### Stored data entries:

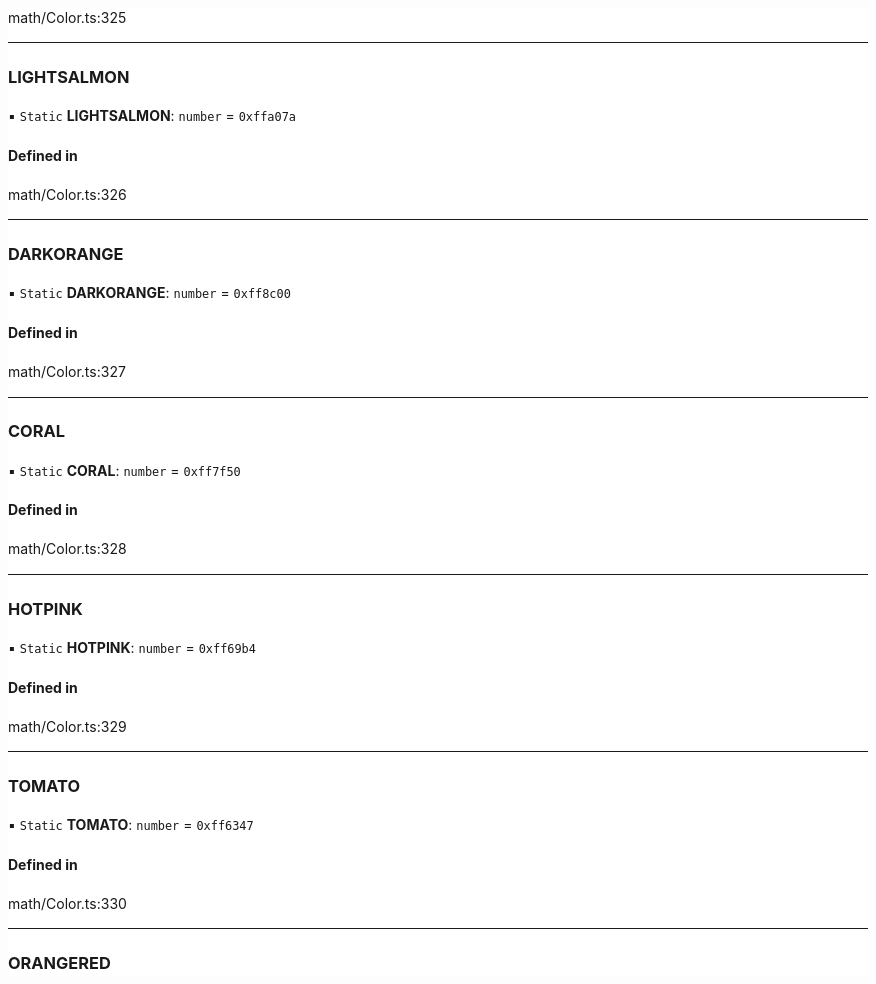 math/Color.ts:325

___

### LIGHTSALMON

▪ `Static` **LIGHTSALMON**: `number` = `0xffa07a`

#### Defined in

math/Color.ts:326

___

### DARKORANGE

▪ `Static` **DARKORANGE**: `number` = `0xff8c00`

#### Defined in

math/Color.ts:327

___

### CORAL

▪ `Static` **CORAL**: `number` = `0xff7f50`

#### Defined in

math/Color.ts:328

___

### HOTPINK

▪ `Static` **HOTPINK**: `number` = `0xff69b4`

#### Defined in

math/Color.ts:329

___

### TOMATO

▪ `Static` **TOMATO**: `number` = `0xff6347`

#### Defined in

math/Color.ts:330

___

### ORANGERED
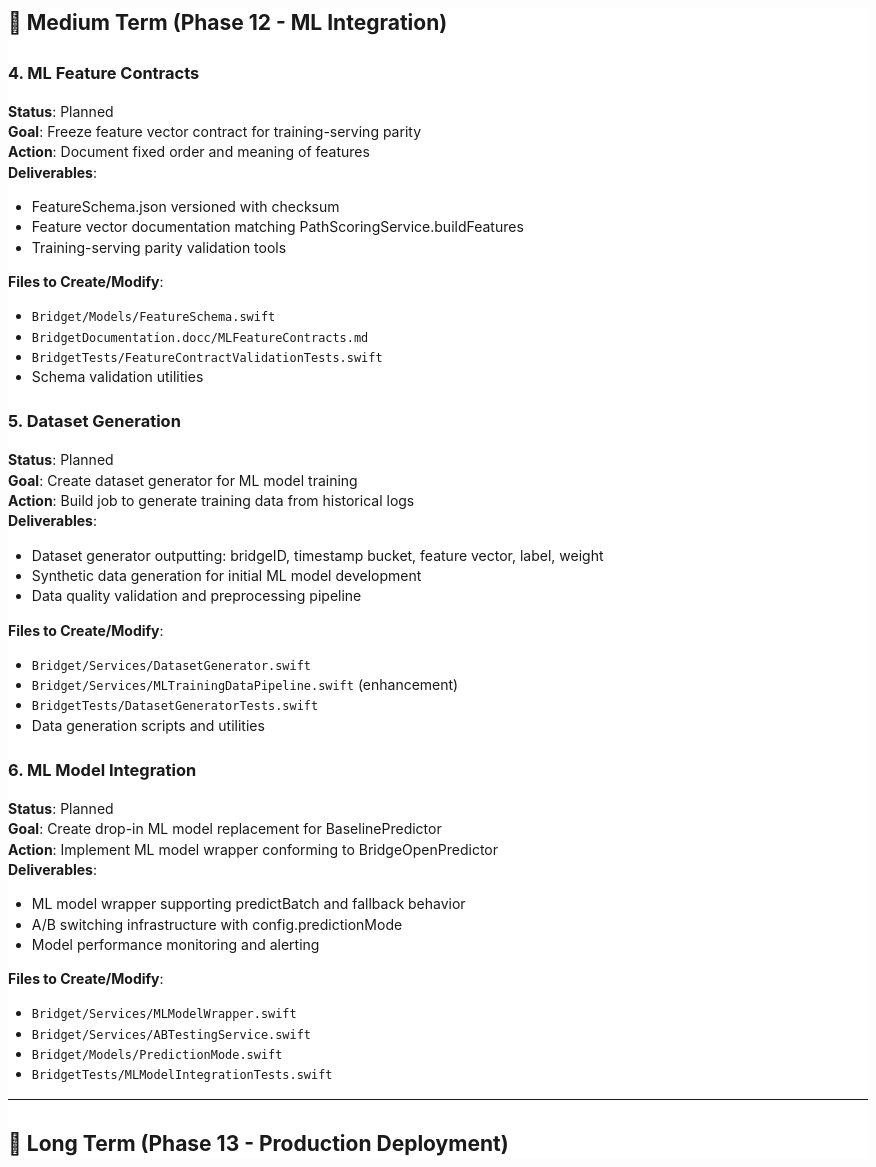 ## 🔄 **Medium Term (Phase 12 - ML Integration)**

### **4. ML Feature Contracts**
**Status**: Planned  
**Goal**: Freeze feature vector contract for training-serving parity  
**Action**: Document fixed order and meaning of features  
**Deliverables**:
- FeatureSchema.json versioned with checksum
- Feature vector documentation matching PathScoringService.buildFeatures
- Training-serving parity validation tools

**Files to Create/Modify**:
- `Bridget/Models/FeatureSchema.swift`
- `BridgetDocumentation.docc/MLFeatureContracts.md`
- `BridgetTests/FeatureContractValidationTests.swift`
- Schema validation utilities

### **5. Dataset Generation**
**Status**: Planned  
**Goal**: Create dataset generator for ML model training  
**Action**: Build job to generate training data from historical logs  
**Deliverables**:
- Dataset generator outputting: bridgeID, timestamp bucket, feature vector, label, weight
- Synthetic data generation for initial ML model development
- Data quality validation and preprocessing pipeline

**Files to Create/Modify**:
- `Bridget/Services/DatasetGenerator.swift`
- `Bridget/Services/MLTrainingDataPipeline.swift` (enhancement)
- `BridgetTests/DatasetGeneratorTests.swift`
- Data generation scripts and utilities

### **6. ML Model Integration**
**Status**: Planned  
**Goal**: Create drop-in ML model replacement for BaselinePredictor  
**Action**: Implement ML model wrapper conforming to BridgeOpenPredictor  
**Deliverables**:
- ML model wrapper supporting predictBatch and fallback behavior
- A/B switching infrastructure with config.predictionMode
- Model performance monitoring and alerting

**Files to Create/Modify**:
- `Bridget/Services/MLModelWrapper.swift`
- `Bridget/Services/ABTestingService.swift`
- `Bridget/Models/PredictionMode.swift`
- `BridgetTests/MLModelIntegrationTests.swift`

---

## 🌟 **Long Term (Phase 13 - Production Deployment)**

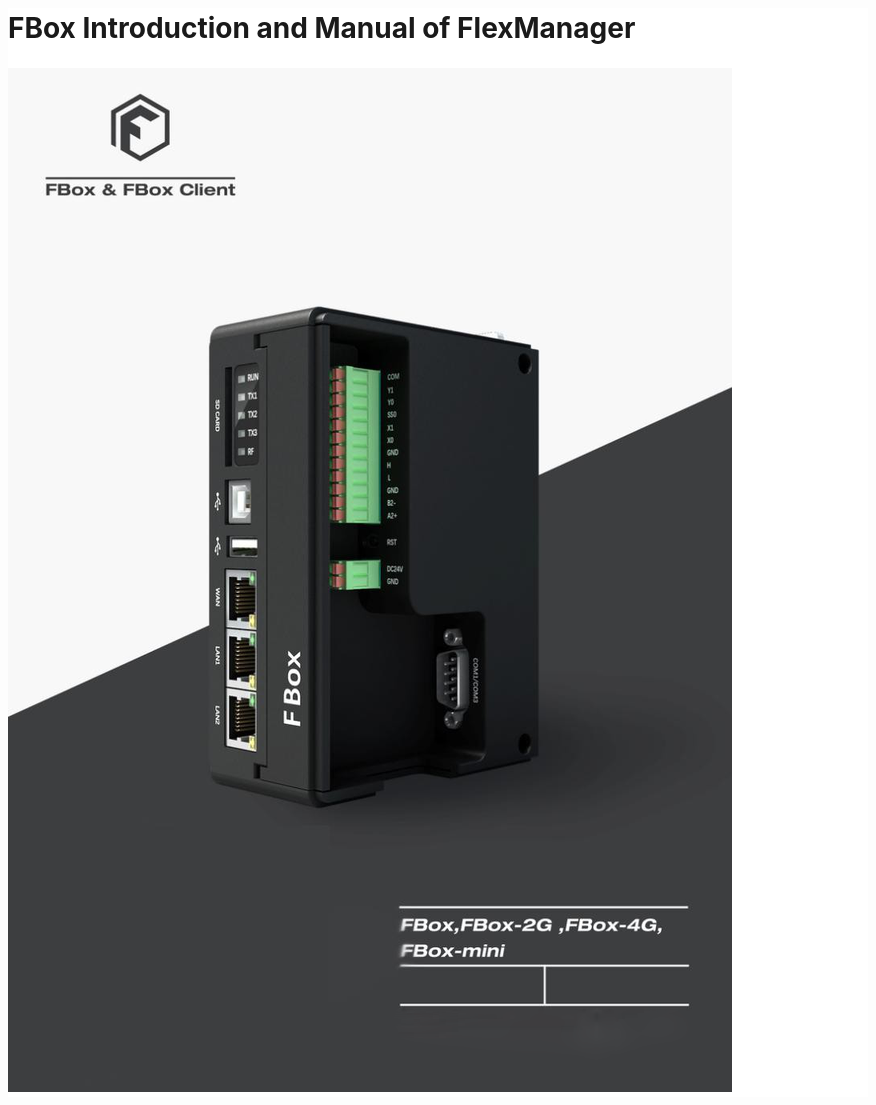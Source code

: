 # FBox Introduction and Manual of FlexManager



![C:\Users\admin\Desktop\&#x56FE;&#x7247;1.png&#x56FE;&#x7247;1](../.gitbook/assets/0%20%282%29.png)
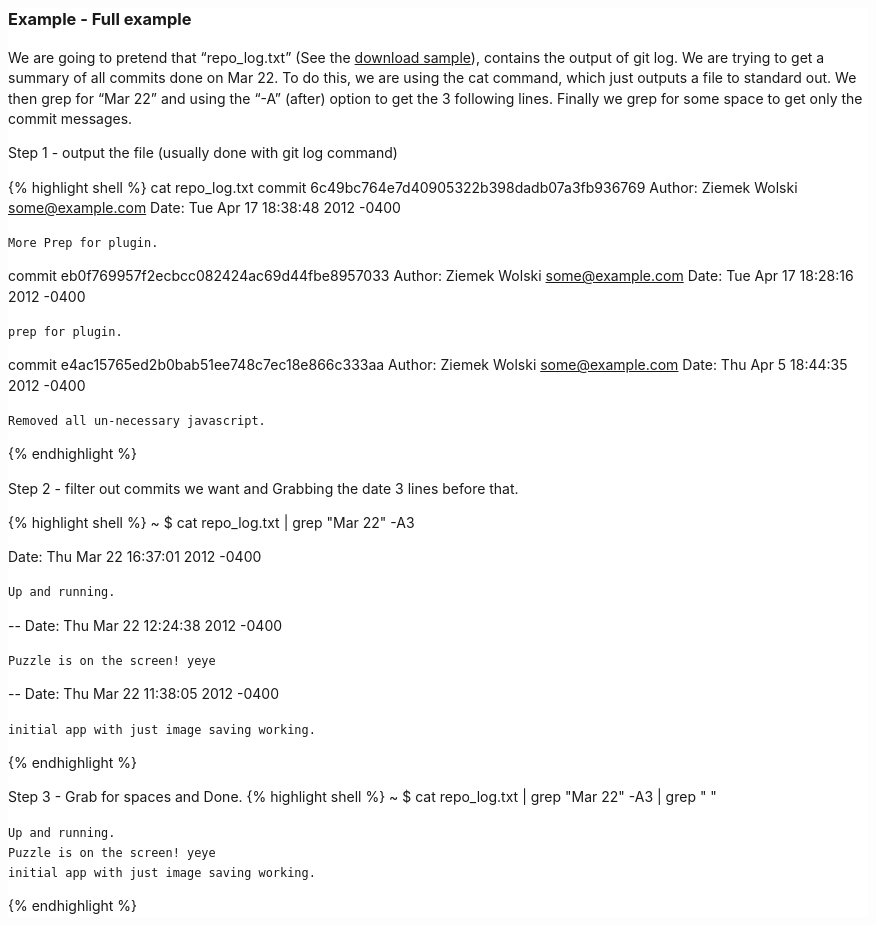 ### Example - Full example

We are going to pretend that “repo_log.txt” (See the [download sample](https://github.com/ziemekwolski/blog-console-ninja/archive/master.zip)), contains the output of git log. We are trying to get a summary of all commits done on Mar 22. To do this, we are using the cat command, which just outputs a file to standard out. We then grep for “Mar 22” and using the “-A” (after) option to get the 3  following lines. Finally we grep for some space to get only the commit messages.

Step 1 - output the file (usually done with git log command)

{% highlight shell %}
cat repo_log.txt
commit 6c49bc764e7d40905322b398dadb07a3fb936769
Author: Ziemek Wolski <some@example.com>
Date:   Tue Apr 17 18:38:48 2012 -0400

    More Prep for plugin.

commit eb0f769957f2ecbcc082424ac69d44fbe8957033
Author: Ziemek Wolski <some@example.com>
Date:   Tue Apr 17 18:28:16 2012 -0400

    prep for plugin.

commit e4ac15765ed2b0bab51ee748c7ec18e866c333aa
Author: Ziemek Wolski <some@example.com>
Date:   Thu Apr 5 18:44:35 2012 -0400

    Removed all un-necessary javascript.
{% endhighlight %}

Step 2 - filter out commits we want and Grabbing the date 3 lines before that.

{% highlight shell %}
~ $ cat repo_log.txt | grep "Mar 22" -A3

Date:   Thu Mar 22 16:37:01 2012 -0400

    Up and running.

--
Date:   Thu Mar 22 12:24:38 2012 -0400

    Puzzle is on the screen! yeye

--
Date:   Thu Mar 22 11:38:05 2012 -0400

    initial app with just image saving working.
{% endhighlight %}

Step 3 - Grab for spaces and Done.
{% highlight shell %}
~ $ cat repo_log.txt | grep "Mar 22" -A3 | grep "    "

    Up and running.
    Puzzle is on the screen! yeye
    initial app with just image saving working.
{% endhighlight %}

### Exercise objective:
Reproduce the records in full, exactly as they appear, and show none of the pictures.

### Final answer:
 math/Color.ts:325

___

### LIGHTSALMON

▪ `Static` **LIGHTSALMON**: `number` = `0xffa07a`

#### Defined in

math/Color.ts:326

___

### DARKORANGE

▪ `Static` **DARKORANGE**: `number` = `0xff8c00`

#### Defined in

math/Color.ts:327

___

### CORAL

▪ `Static` **CORAL**: `number` = `0xff7f50`

#### Defined in

math/Color.ts:328

___

### HOTPINK

▪ `Static` **HOTPINK**: `number` = `0xff69b4`

#### Defined in

math/Color.ts:329

___

### TOMATO

▪ `Static` **TOMATO**: `number` = `0xff6347`

#### Defined in

math/Color.ts:330

___

### ORANGERED
 ## 🔄 **Medium Term (Phase 12 - ML Integration)**

### **4. ML Feature Contracts**
**Status**: Planned  
**Goal**: Freeze feature vector contract for training-serving parity  
**Action**: Document fixed order and meaning of features  
**Deliverables**:
- FeatureSchema.json versioned with checksum
- Feature vector documentation matching PathScoringService.buildFeatures
- Training-serving parity validation tools

**Files to Create/Modify**:
- `Bridget/Models/FeatureSchema.swift`
- `BridgetDocumentation.docc/MLFeatureContracts.md`
- `BridgetTests/FeatureContractValidationTests.swift`
- Schema validation utilities

### **5. Dataset Generation**
**Status**: Planned  
**Goal**: Create dataset generator for ML model training  
**Action**: Build job to generate training data from historical logs  
**Deliverables**:
- Dataset generator outputting: bridgeID, timestamp bucket, feature vector, label, weight
- Synthetic data generation for initial ML model development
- Data quality validation and preprocessing pipeline

**Files to Create/Modify**:
- `Bridget/Services/DatasetGenerator.swift`
- `Bridget/Services/MLTrainingDataPipeline.swift` (enhancement)
- `BridgetTests/DatasetGeneratorTests.swift`
- Data generation scripts and utilities

### **6. ML Model Integration**
**Status**: Planned  
**Goal**: Create drop-in ML model replacement for BaselinePredictor  
**Action**: Implement ML model wrapper conforming to BridgeOpenPredictor  
**Deliverables**:
- ML model wrapper supporting predictBatch and fallback behavior
- A/B switching infrastructure with config.predictionMode
- Model performance monitoring and alerting

**Files to Create/Modify**:
- `Bridget/Services/MLModelWrapper.swift`
- `Bridget/Services/ABTestingService.swift`
- `Bridget/Models/PredictionMode.swift`
- `BridgetTests/MLModelIntegrationTests.swift`

---

## 🌟 **Long Term (Phase 13 - Production Deployment)**

Source code

: # FBox Introduction and Manual of FlexManager



![C:\Users\admin\Desktop\&#x56FE;&#x7247;1.png&#x56FE;&#x7247;1](../.gitbook/assets/0%20%282%29.png)
 ### Example - Full example

We are going to pretend that “repo_log.txt” (See the [download sample](https://github.com/ziemekwolski/blog-console-ninja/archive/master.zip)), contains the output of git log. We are trying to get a summary of all commits done on Mar 22. To do this, we are using the cat command, which just outputs a file to standard out. We then grep for “Mar 22” and using the “-A” (after) option to get the 3  following lines. Finally we grep for some space to get only the commit messages.

Step 1 - output the file (usually done with git log command)

{% highlight shell %}
cat repo_log.txt
commit 6c49bc764e7d40905322b398dadb07a3fb936769
Author: Ziemek Wolski <some@example.com>
Date:   Tue Apr 17 18:38:48 2012 -0400

    More Prep for plugin.

commit eb0f769957f2ecbcc082424ac69d44fbe8957033
Author: Ziemek Wolski <some@example.com>
Date:   Tue Apr 17 18:28:16 2012 -0400

    prep for plugin.

commit e4ac15765ed2b0bab51ee748c7ec18e866c333aa
Author: Ziemek Wolski <some@example.com>
Date:   Thu Apr 5 18:44:35 2012 -0400

    Removed all un-necessary javascript.
{% endhighlight %}

Step 2 - filter out commits we want and Grabbing the date 3 lines before that.

{% highlight shell %}
~ $ cat repo_log.txt | grep "Mar 22" -A3

Date:   Thu Mar 22 16:37:01 2012 -0400

    Up and running.

--
Date:   Thu Mar 22 12:24:38 2012 -0400

    Puzzle is on the screen! yeye

--
Date:   Thu Mar 22 11:38:05 2012 -0400

    initial app with just image saving working.
{% endhighlight %}

Step 3 - Grab for spaces and Done.
{% highlight shell %}
~ $ cat repo_log.txt | grep "Mar 22" -A3 | grep "    "

    Up and running.
    Puzzle is on the screen! yeye
    initial app with just image saving working.
{% endhighlight %}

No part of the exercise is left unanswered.